Tanto trasnocho y la vil caña a destiempo, hicieron que
Earle mandara para al carajo a la novela del siglo y su
responsabilidad docente mientras se hundía por más de diez
años en el tremedal de la bohemia. Tiempo en el que no dejó
de cobrar ni un mes de su sueldo, a pesar de que abandonaba
los cursos al apenas abrirlos. Carga que asumió la UCV,
porque el profesor de marras aludía sufrir de traumas
existenciales. Pero la historia del Earle no culmina aquí.

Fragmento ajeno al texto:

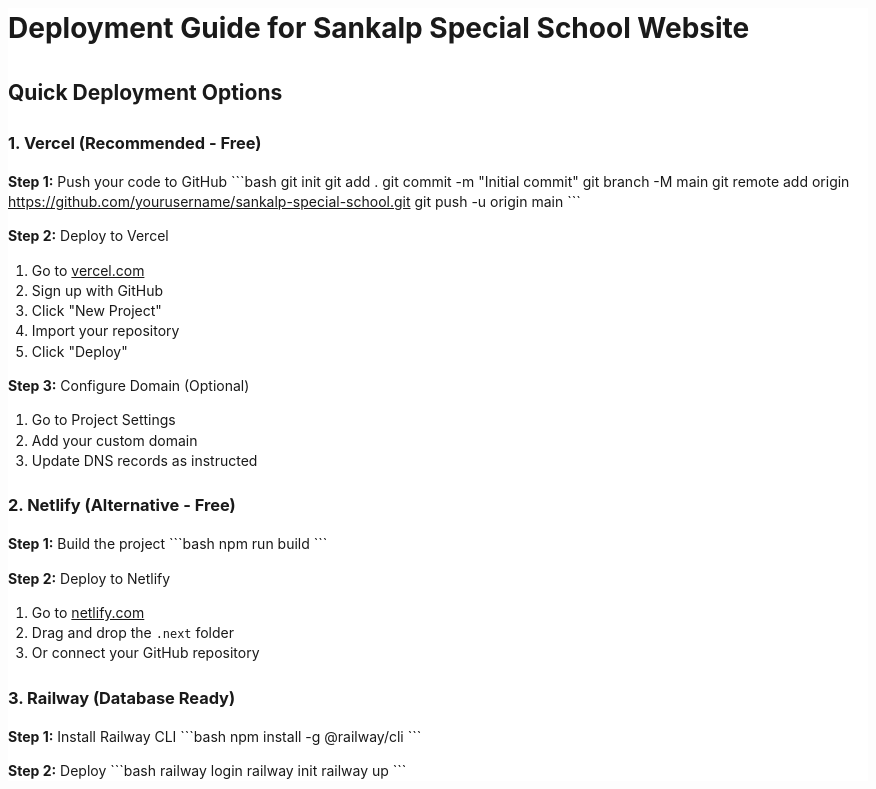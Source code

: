 # Deployment Guide for Sankalp Special School Website

## Quick Deployment Options

### 1. Vercel (Recommended - Free)

**Step 1:** Push your code to GitHub
\`\`\`bash
git init
git add .
git commit -m "Initial commit"
git branch -M main
git remote add origin https://github.com/yourusername/sankalp-special-school.git
git push -u origin main
\`\`\`

**Step 2:** Deploy to Vercel
1. Go to [vercel.com](https://vercel.com)
2. Sign up with GitHub
3. Click "New Project"
4. Import your repository
5. Click "Deploy"

**Step 3:** Configure Domain (Optional)
1. Go to Project Settings
2. Add your custom domain
3. Update DNS records as instructed

### 2. Netlify (Alternative - Free)

**Step 1:** Build the project
\`\`\`bash
npm run build
\`\`\`

**Step 2:** Deploy to Netlify
1. Go to [netlify.com](https://netlify.com)
2. Drag and drop the `.next` folder
3. Or connect your GitHub repository

### 3. Railway (Database Ready)

**Step 1:** Install Railway CLI
\`\`\`bash
npm install -g @railway/cli
\`\`\`

**Step 2:** Deploy
\`\`\`bash
railway login
railway init
railway up
\`\`\`
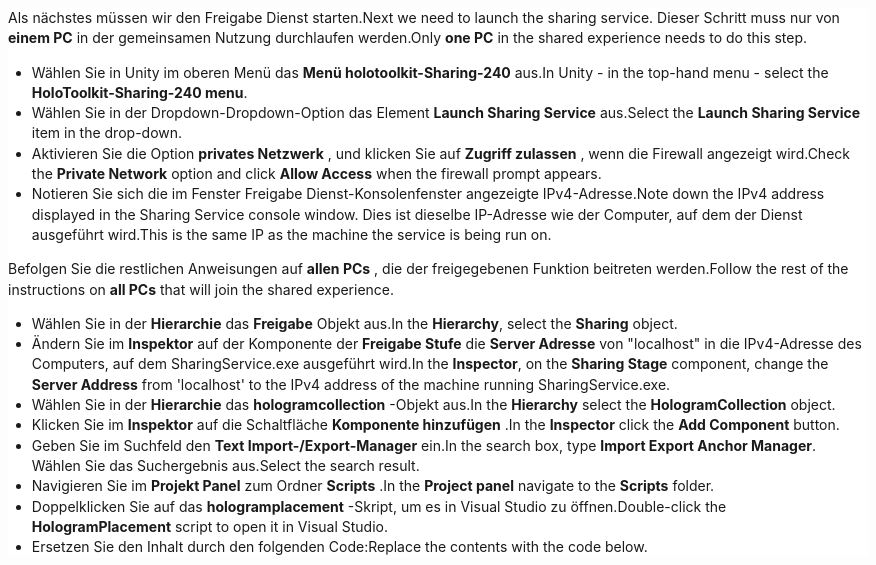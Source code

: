 <span data-ttu-id="8abe2-231">Als nächstes müssen wir den Freigabe Dienst starten.</span><span class="sxs-lookup"><span data-stu-id="8abe2-231">Next we need to launch the sharing service.</span></span> <span data-ttu-id="8abe2-232">Dieser Schritt muss nur von **einem PC** in der gemeinsamen Nutzung durchlaufen werden.</span><span class="sxs-lookup"><span data-stu-id="8abe2-232">Only **one PC** in the shared experience needs to do this step.</span></span>

* <span data-ttu-id="8abe2-233">Wählen Sie in Unity im oberen Menü das **Menü holotoolkit-Sharing-240** aus.</span><span class="sxs-lookup"><span data-stu-id="8abe2-233">In Unity - in the top-hand menu - select the **HoloToolkit-Sharing-240 menu**.</span></span>
* <span data-ttu-id="8abe2-234">Wählen Sie in der Dropdown-Dropdown-Option das Element **Launch Sharing Service** aus.</span><span class="sxs-lookup"><span data-stu-id="8abe2-234">Select the **Launch Sharing Service** item in the drop-down.</span></span>
* <span data-ttu-id="8abe2-235">Aktivieren Sie die Option **privates Netzwerk** , und klicken Sie auf **Zugriff zulassen** , wenn die Firewall angezeigt wird.</span><span class="sxs-lookup"><span data-stu-id="8abe2-235">Check the **Private Network** option and click **Allow Access** when the firewall prompt appears.</span></span>
* <span data-ttu-id="8abe2-236">Notieren Sie sich die im Fenster Freigabe Dienst-Konsolenfenster angezeigte IPv4-Adresse.</span><span class="sxs-lookup"><span data-stu-id="8abe2-236">Note down the IPv4 address displayed in the Sharing Service console window.</span></span> <span data-ttu-id="8abe2-237">Dies ist dieselbe IP-Adresse wie der Computer, auf dem der Dienst ausgeführt wird.</span><span class="sxs-lookup"><span data-stu-id="8abe2-237">This is the same IP as the machine the service is being run on.</span></span>

<span data-ttu-id="8abe2-238">Befolgen Sie die restlichen Anweisungen auf **allen PCs** , die der freigegebenen Funktion beitreten werden.</span><span class="sxs-lookup"><span data-stu-id="8abe2-238">Follow the rest of the instructions on **all PCs** that will join the shared experience.</span></span>

* <span data-ttu-id="8abe2-239">Wählen Sie in der **Hierarchie** das **Freigabe** Objekt aus.</span><span class="sxs-lookup"><span data-stu-id="8abe2-239">In the **Hierarchy**, select the **Sharing** object.</span></span>
* <span data-ttu-id="8abe2-240">Ändern Sie im **Inspektor** auf der Komponente der **Freigabe Stufe** die **Server Adresse** von "localhost" in die IPv4-Adresse des Computers, auf dem SharingService.exe ausgeführt wird.</span><span class="sxs-lookup"><span data-stu-id="8abe2-240">In the **Inspector**, on the **Sharing Stage** component, change the **Server Address** from 'localhost' to the IPv4 address of the machine running SharingService.exe.</span></span>
* <span data-ttu-id="8abe2-241">Wählen Sie in der **Hierarchie** das **hologramcollection** -Objekt aus.</span><span class="sxs-lookup"><span data-stu-id="8abe2-241">In the **Hierarchy** select the **HologramCollection** object.</span></span>
* <span data-ttu-id="8abe2-242">Klicken Sie im **Inspektor** auf die Schaltfläche **Komponente hinzufügen** .</span><span class="sxs-lookup"><span data-stu-id="8abe2-242">In the **Inspector** click the **Add Component** button.</span></span>
* <span data-ttu-id="8abe2-243">Geben Sie im Suchfeld den **Text Import-/Export-Manager** ein.</span><span class="sxs-lookup"><span data-stu-id="8abe2-243">In the search box, type **Import Export Anchor Manager**.</span></span> <span data-ttu-id="8abe2-244">Wählen Sie das Suchergebnis aus.</span><span class="sxs-lookup"><span data-stu-id="8abe2-244">Select the search result.</span></span>
* <span data-ttu-id="8abe2-245">Navigieren Sie im **Projekt Panel** zum Ordner **Scripts** .</span><span class="sxs-lookup"><span data-stu-id="8abe2-245">In the **Project panel** navigate to the **Scripts** folder.</span></span>
* <span data-ttu-id="8abe2-246">Doppelklicken Sie auf das **hologramplacement** -Skript, um es in Visual Studio zu öffnen.</span><span class="sxs-lookup"><span data-stu-id="8abe2-246">Double-click the **HologramPlacement** script to open it in Visual Studio.</span></span>
* <span data-ttu-id="8abe2-247">Ersetzen Sie den Inhalt durch den folgenden Code:</span><span class="sxs-lookup"><span data-stu-id="8abe2-247">Replace the contents with the code below.</span></span>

En una de sus rascas memorables, una prostituta en
El Callejón de
La
Puñalada
lo arrastró a un hotelito de paso donde lo despojó hasta de
la ropa interior y los zapatos. De allí salió a la calle,
descalzo y vestido con un pantalón de mujer, donde lo
encontró un profesor de la Escuela de Periodismo, también de
rasgos negroides. De esta aseveración puede dar fe, el ex
rector Edmundo Chirinos, quien ordenó la reclusión de
Herrera en el Hospital Clínico Universitario y
posteriormente en la Clínica Psiquiátrica El Cedral, para
curarlo de su adicción etílica. Un episodio que hubiera sido
una buena Crónica de Caña y muerte, como la de
Orlando Araujo, o su gran novela del siglo. Una obra
literaria más honrosa que el miserable espectáculo que dio
el diputado en la Asamblea buscando argumentos para
degollar a su universidad, herida de muerte, en esta hora
menguada.
Después del episodio del hotel, un director de la Escuela
de Periodismo -quien para mayor coincidencia también tiene
el pelo malo- lo expulsó de su cátedra y lo transfirió a un
cargo administrativo donde aguardó su jubilación con todos
sus beneficios y todavía se espera su gran novela del siglo.
He
aquí la catadura moral y la razón de la dentellada caníbal
de este afro descendiente, a la garganta de la UCV,
acusándola de racista, para pedir en la Reforma de la
Constitución, el voto de los empleados administrativos – la
mayoría tan flojos como Earle para el trabajo y enemigos de
la UCV – además del voto estudiantil
en pleno, para dejar en minoría al cuerpo docente que elije
a las autoridades universitarias, con el sólo propósito de
destruir la autonomía ucevista y convertir en realidad su
ansiado currículo fascista. Así paga el diablo.